Nostalgia Lane: SimCity 2000

A lot of my memories of high school were wrapped up in finding people with better computers than I had and playing games on them. I had a neighbor across the street that’d let me use his machine to play all of the flight sims, for example.

During my sophomore year, I’d heard that our chemistry teacher had a computer with Sim City 2000 on it. When I asked him if I could take a look, he gave me carte blanche to come in during my free period any time I wanted. Thus, I spent many short play sessions that year diving into Maxis’ latest metropolitan simulator. I think a whole lot of us were pretty wrapped up in it, and since it had marginal educational value, the school gave a blind eye to our obsession.

I never really did much in the way of engaging with the original Sim City, but 2000? That was a phenomenon. The colorful and detailed graphics — for the time — made this an irresistible bit of eye candy. And the opportunity to shape and fashion your own city was equally fascinating. Of course, we’d always end sessions by triggering disasters, but who didn’t?

While I love sims, I’ve always been horrible at the Sim City games. I go broke so quickly and end up being a slum lord. This happened so often I kind of assumed I’d be that in real life when I grew up, too. But for a “tinkering around” game, Sim City 2000 was a joy even if I was terrible at it.

Did you play? What are your memories of Sim City 2000?

3 thoughts on “Nostalgia Lane: SimCity 2000

  1. At the the time i was a member of youth club and it have a computer lab, 12 or 14 Digital 486 PCs, of course we used them to play Doom, Warcraft, Command & Conquer and of course Simcity 2000, multimedia back then was something new, to hear the music and to have more than 16 colors on the screen was exciting and new.

    The music is stuck in my mind, i can hear it just by thinking about the game 🙂

  2. I loved Simcity 2000 back in middle school, but really only used it with infinite money and just destroying cities with disasters. It wasn’t until the cult-classic Streets of City came out that I really went down the rabbit hole. Being able to import your cities and drive around in them was (and still is, TBH) mind-blowing. I started using the infinite money to craft outlandish cities with huge hills I could use to ramp off of and land in nuclear power plants and so on.

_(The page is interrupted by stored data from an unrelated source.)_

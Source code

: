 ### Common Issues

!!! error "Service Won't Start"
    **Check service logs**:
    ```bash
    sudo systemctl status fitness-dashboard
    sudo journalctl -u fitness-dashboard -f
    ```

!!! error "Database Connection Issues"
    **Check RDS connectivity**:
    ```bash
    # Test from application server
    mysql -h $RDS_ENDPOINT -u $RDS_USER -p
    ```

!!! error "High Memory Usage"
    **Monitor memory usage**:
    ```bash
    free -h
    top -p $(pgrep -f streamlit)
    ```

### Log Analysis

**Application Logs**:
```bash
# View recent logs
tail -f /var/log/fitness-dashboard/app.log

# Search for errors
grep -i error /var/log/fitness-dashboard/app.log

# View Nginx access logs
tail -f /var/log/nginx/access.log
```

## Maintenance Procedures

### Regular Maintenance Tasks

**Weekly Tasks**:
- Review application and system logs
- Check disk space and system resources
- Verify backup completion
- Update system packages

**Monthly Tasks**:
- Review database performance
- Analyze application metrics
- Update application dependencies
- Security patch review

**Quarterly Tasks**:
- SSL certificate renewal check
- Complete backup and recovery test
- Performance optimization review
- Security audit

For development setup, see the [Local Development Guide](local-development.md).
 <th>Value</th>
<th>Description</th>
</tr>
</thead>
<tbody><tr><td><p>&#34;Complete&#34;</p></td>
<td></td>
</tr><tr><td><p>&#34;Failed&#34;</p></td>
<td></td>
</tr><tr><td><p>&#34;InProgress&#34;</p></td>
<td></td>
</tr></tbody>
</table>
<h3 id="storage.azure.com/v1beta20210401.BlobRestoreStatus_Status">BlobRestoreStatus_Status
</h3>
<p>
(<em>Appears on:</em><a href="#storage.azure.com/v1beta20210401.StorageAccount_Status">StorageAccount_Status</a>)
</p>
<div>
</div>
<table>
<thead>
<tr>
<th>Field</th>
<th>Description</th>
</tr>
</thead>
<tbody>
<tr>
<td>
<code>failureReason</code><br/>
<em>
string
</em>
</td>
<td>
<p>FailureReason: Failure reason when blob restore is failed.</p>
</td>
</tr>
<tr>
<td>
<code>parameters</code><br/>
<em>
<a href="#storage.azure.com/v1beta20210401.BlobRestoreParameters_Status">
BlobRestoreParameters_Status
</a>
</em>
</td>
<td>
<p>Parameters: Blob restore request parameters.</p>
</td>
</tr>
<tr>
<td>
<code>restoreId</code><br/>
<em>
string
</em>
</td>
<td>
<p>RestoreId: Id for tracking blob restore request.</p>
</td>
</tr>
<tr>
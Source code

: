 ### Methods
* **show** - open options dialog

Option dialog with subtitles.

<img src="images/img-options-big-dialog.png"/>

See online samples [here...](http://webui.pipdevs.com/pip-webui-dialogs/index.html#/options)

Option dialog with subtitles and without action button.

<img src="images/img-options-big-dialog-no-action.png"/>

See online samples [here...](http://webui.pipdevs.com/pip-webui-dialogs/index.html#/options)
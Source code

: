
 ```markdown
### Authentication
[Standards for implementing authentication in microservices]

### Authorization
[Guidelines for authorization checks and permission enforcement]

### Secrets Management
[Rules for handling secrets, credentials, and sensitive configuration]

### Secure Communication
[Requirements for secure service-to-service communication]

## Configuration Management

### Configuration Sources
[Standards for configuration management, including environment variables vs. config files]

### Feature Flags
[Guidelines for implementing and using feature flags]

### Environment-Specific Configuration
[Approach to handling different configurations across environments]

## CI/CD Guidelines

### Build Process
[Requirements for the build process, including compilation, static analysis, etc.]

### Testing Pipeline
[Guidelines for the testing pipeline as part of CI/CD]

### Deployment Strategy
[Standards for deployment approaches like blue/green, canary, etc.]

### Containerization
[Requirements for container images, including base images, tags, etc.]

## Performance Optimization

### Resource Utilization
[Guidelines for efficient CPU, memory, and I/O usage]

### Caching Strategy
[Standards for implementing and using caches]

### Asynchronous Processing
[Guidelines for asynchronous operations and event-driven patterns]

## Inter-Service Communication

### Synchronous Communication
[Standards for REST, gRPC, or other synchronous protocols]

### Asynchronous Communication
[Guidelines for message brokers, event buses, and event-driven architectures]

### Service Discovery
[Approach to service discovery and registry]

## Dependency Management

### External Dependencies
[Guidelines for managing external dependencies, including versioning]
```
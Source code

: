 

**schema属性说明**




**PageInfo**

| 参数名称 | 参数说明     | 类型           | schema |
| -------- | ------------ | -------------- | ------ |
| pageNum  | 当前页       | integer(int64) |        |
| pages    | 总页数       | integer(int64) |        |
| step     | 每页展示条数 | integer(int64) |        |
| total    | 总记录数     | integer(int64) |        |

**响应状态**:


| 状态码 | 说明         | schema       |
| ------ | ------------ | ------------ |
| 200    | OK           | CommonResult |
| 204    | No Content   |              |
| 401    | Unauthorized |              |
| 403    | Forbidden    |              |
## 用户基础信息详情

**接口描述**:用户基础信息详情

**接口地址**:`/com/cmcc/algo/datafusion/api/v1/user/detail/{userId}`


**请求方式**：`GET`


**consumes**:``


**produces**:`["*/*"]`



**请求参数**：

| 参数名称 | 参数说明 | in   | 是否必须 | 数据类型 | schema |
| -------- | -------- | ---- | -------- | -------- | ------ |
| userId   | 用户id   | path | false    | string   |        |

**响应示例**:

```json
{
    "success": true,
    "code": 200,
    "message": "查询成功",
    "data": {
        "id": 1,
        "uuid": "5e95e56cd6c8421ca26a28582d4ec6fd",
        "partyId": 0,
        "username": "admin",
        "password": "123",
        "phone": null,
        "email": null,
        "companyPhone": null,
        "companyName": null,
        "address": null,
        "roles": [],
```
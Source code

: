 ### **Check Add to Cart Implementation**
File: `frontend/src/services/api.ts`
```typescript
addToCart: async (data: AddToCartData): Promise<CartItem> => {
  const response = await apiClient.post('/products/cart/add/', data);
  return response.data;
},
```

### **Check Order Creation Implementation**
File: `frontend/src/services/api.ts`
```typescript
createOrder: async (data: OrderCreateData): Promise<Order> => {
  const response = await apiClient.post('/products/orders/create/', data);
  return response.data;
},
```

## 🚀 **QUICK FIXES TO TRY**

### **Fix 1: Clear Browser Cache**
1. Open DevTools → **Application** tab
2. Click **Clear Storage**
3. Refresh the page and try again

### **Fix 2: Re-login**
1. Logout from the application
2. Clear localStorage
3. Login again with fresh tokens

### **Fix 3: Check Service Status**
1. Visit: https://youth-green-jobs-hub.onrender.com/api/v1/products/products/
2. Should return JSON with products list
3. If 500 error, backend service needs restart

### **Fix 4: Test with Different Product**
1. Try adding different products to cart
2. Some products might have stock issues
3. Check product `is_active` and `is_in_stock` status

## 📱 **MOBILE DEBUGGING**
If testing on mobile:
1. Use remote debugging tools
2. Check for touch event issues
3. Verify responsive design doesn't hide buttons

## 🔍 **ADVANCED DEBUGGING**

    After a while though, I was spending so much time with the base game that I started getting curious as to how far I could go “normally.” So I did. All these years later I still have a folder with my original save files in them. You know, just in case.

  3. Haha, what Azuriel says there in the beginning. I was never good at actually playing the game correctly. I would just manipulate the tax rates to get the city to spread, but not really get any better. Then I’d stick an airport in the dead center of the city and see how long it would take for a plane to crash and burn the entire thing down. Man that was fun, at least for a little while.